Collected data
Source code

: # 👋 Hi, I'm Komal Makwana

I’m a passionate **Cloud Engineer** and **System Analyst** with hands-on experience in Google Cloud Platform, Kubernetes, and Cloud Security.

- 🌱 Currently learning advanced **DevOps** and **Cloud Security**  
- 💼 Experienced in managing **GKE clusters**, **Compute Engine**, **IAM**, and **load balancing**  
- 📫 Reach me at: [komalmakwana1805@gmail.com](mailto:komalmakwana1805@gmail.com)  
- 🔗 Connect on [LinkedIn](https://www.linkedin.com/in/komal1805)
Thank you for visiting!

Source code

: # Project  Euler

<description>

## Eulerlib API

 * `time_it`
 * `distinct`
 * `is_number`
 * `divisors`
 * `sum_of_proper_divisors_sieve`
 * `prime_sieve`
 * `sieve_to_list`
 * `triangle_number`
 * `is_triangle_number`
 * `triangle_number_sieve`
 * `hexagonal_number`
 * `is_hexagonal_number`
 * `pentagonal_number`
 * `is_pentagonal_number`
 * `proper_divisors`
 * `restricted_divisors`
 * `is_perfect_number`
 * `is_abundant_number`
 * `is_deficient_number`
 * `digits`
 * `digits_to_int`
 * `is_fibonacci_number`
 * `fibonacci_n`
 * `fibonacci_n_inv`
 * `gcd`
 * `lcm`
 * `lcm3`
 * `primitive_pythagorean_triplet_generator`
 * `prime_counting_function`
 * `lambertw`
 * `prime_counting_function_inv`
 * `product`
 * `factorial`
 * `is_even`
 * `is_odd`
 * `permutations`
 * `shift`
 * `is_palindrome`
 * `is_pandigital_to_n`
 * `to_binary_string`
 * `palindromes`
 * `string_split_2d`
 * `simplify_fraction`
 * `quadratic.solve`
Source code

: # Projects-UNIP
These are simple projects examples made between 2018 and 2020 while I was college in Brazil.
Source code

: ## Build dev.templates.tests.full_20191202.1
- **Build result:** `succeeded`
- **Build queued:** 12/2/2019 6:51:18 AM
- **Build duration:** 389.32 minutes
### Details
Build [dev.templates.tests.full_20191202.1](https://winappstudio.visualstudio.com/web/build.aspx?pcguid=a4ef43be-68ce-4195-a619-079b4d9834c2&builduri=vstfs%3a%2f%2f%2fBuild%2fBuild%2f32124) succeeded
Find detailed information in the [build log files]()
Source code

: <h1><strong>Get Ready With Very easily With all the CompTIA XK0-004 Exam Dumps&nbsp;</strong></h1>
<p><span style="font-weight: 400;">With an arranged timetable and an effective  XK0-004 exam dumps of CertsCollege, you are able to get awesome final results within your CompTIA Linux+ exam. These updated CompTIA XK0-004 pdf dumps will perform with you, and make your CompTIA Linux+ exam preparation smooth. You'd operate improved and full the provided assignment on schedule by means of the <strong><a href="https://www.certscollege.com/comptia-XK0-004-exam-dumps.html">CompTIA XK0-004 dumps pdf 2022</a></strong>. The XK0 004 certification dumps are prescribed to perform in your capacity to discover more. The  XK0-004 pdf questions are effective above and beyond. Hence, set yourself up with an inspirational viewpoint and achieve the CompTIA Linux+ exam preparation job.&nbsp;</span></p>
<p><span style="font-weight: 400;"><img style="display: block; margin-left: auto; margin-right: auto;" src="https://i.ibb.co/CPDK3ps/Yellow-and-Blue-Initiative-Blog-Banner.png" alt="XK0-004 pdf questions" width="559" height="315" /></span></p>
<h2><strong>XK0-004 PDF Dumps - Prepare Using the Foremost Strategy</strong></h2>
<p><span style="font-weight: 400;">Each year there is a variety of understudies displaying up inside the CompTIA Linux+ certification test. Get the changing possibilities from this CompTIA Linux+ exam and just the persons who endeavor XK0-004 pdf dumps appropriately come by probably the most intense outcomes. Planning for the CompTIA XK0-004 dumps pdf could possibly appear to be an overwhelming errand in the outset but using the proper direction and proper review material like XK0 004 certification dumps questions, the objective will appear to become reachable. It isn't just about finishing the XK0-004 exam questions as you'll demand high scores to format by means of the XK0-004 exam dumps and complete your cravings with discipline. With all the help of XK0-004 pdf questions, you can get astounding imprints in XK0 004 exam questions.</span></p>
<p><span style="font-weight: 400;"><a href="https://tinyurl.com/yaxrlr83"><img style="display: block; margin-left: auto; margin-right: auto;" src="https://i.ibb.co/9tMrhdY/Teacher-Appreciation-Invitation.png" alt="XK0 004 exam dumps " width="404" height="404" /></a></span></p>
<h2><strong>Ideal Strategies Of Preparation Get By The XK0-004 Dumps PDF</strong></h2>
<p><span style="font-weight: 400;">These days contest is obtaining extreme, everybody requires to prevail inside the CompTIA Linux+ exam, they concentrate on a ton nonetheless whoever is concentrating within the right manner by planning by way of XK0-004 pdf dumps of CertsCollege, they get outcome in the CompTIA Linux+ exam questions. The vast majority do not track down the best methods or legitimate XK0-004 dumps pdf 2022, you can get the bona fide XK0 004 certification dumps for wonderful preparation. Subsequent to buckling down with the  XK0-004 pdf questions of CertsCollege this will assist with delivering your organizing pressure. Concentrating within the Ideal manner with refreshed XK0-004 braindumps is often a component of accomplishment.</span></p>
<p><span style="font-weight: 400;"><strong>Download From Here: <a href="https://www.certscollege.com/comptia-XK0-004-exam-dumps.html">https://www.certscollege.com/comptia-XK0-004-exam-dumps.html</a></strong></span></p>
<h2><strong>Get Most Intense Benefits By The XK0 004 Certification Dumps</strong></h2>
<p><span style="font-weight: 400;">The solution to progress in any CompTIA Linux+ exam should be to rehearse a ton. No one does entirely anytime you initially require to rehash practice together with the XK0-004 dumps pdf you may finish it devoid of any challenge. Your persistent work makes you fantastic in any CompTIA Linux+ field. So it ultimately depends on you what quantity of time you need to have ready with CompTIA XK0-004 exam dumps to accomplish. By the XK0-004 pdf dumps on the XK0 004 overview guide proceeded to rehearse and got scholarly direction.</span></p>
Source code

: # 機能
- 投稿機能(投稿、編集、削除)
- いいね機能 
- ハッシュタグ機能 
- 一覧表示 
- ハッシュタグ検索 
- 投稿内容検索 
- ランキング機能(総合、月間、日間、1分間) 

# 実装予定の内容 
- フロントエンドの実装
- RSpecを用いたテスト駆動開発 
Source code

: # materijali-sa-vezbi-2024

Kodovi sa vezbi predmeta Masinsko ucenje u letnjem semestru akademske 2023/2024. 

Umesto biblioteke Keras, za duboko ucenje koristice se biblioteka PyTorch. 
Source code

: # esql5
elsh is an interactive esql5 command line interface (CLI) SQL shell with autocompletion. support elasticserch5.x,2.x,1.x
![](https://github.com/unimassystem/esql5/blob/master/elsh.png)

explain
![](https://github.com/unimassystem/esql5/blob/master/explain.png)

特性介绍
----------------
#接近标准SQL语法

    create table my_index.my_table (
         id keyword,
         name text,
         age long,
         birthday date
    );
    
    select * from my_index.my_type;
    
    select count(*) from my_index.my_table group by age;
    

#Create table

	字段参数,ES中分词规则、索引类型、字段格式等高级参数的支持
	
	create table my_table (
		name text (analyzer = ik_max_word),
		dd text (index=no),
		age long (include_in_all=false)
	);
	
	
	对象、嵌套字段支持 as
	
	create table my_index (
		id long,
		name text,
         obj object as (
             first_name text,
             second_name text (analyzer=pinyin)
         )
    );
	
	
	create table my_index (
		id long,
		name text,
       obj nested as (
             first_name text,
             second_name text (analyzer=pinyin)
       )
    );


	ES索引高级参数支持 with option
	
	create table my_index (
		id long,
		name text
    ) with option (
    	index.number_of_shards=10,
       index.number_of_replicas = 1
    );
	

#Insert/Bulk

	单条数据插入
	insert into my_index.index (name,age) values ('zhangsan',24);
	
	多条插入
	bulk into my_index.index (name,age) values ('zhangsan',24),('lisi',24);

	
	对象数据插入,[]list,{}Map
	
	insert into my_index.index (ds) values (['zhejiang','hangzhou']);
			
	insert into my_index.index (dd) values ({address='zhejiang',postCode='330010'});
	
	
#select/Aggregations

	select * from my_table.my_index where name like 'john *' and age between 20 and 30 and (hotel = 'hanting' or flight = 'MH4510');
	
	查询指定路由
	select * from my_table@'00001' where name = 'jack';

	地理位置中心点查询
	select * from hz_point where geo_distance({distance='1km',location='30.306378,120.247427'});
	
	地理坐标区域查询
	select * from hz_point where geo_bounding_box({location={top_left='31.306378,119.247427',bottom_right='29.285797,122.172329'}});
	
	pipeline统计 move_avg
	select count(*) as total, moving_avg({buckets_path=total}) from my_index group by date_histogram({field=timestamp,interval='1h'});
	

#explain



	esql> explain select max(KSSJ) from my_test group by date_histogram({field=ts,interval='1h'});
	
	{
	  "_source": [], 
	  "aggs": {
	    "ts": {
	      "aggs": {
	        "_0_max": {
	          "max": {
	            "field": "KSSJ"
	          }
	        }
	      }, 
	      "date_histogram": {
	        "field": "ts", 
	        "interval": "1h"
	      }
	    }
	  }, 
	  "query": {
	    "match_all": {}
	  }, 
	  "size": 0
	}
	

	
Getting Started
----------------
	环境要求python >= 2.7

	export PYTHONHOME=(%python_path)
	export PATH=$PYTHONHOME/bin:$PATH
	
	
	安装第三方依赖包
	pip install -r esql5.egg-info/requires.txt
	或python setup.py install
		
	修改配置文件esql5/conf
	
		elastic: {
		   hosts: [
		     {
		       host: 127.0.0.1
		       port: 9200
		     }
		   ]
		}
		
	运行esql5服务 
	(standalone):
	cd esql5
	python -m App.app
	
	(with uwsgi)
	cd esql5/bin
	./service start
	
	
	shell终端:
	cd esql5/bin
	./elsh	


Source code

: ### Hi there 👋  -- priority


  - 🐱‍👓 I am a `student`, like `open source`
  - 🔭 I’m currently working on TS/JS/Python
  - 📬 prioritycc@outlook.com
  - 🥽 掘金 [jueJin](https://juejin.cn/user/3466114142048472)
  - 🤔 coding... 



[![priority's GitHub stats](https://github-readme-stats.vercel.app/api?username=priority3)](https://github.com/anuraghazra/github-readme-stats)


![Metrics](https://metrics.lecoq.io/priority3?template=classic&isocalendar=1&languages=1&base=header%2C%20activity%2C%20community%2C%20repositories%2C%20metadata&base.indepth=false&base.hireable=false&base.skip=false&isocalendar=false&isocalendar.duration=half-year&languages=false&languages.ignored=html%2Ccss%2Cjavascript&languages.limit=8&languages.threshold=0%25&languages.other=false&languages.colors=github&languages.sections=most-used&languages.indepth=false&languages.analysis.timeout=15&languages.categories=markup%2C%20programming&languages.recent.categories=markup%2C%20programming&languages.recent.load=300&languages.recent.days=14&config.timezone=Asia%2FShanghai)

Problem statement ▸ In the records above, find the line containing "host: 127.0.0.1" and print it and every later line exactly, through the last one.

Answer ▸
		       host: 127.0.0.1
		       port: 9200
		     }
		   ]
		}
		
	运行esql5服务 
	(standalone):
	cd esql5
	python -m App.app
	
	(with uwsgi)
	cd esql5/bin
	./service start
	
	
	shell终端:
	cd esql5/bin
	./elsh	


Source code

: ### Hi there 👋  -- priority


  - 🐱‍👓 I am a `student`, like `open source`
  - 🔭 I’m currently working on TS/JS/Python
  - 📬 prioritycc@outlook.com
  - 🥽 掘金 [jueJin](https://juejin.cn/user/3466114142048472)
  - 🤔 coding... 



[![priority's GitHub stats](https://github-readme-stats.vercel.app/api?username=priority3)](https://github.com/anuraghazra/github-readme-stats)


![Metrics](https://metrics.lecoq.io/priority3?template=classic&isocalendar=1&languages=1&base=header%2C%20activity%2C%20community%2C%20repositories%2C%20metadata&base.indepth=false&base.hireable=false&base.skip=false&isocalendar=false&isocalendar.duration=half-year&languages=false&languages.ignored=html%2Ccss%2Cjavascript&languages.limit=8&languages.threshold=0%25&languages.other=false&languages.colors=github&languages.sections=most-used&languages.indepth=false&languages.analysis.timeout=15&languages.categories=markup%2C%20programming&languages.recent.categories=markup%2C%20programming&languages.recent.load=300&languages.recent.days=14&config.timezone=Asia%2FShanghai)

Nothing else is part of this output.